[Collected data]
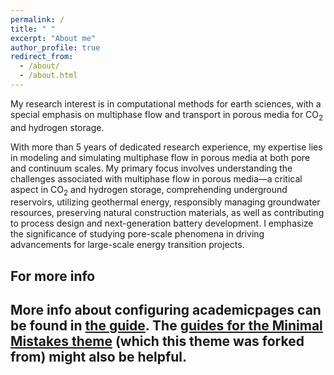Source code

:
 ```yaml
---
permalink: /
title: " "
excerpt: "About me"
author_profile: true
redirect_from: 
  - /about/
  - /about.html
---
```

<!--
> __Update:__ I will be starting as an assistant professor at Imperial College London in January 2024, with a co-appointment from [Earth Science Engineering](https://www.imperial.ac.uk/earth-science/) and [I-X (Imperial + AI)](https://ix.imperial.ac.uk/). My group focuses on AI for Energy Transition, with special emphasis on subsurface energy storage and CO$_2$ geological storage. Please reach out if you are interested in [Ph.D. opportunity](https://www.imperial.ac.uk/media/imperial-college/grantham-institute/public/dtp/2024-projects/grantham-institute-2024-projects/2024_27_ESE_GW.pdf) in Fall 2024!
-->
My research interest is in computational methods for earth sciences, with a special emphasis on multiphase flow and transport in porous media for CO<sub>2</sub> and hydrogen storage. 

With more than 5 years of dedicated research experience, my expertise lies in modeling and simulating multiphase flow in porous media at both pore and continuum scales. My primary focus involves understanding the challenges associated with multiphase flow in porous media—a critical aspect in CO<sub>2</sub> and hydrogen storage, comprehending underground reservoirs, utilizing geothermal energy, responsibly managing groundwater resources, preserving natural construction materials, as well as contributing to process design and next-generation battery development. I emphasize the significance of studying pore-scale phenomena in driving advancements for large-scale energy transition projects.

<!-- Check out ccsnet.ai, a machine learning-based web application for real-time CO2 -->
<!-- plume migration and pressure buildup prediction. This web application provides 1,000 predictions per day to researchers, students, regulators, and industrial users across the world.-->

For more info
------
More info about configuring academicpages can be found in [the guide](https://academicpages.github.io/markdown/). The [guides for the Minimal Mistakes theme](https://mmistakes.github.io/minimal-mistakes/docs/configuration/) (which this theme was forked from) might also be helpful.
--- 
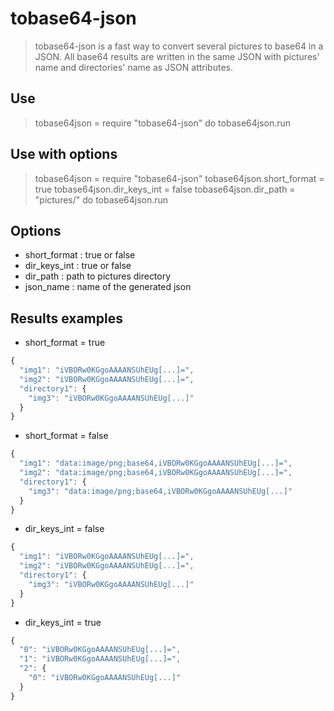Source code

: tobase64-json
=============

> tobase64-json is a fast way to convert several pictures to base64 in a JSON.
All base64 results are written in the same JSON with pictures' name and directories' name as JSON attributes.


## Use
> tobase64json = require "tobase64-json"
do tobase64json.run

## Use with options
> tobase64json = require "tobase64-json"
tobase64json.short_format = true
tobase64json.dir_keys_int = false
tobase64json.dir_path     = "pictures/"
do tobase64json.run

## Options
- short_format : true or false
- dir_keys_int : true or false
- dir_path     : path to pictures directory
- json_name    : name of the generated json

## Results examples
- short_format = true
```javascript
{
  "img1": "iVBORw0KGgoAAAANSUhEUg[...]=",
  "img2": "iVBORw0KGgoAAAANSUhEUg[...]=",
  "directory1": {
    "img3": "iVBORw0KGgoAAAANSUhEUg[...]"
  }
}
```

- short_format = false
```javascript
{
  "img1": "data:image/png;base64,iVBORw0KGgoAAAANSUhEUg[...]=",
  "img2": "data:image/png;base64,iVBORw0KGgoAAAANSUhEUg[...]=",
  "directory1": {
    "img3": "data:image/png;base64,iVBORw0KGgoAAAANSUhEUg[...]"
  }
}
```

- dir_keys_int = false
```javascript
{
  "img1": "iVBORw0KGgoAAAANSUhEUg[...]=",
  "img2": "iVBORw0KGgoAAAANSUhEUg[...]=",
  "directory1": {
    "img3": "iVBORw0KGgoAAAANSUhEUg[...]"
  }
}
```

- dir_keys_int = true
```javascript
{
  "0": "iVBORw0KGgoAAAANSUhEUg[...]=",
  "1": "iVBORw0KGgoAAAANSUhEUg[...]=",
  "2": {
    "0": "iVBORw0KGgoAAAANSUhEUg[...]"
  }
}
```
==
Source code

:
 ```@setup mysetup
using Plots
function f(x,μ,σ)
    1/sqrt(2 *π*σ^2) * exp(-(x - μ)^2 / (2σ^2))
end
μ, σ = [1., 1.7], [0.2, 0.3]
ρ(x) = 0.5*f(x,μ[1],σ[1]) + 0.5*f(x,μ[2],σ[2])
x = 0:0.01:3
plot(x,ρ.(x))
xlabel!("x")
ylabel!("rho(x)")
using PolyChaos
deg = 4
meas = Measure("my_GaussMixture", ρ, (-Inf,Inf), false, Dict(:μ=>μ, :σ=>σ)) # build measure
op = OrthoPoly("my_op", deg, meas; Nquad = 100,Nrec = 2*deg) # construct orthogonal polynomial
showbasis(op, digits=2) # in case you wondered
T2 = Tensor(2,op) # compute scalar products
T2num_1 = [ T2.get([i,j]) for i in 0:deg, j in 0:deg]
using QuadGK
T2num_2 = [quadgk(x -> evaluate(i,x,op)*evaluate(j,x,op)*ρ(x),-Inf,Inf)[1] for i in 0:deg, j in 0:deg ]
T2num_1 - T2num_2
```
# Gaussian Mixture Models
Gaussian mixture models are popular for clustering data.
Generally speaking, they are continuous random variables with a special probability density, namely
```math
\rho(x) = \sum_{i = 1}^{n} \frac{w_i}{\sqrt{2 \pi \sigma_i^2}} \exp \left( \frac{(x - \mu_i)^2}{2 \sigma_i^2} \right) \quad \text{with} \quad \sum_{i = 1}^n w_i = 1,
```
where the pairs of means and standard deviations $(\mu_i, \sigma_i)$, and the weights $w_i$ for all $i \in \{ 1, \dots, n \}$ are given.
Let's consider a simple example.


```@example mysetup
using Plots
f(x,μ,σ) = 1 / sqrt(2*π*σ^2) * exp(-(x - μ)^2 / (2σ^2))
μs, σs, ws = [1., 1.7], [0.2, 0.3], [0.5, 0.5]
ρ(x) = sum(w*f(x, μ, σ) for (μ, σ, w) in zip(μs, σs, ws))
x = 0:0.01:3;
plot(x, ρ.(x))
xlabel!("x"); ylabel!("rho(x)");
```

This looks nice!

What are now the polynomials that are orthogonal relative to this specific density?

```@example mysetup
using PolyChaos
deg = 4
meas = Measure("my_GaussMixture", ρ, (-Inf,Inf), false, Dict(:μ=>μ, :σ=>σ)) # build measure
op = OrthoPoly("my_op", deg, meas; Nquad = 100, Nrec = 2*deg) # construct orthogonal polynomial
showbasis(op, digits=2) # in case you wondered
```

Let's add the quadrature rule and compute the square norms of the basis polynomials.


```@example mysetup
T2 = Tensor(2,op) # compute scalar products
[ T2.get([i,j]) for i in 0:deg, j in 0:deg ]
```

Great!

[WHAT YOU SHOULD DO]: Look back at the entries above. Retype the line with "Generally speaking, they", the line with "What are now", and all lines in between.

[OUTPUT OF THE TASK]:
Generally speaking, they are continuous random variables with a special probability density, namely
```math
\rho(x) = \sum_{i = 1}^{n} \frac{w_i}{\sqrt{2 \pi \sigma_i^2}} \exp \left( \frac{(x - \mu_i)^2}{2 \sigma_i^2} \right) \quad \text{with} \quad \sum_{i = 1}^n w_i = 1,
```
where the pairs of means and standard deviations $(\mu_i, \sigma_i)$, and the weights $w_i$ for all $i \in \{ 1, \dots, n \}$ are given.
Let's consider a simple example.


```@example mysetup
using Plots
f(x,μ,σ) = 1 / sqrt(2*π*σ^2) * exp(-(x - μ)^2 / (2σ^2))
μs, σs, ws = [1., 1.7], [0.2, 0.3], [0.5, 0.5]
ρ(x) = sum(w*f(x, μ, σ) for (μ, σ, w) in zip(μs, σs, ws))
x = 0:0.01:3;
plot(x, ρ.(x))
xlabel!("x"); ylabel!("rho(x)");
```

This looks nice!

What are now the polynomials that are orthogonal relative to this specific density?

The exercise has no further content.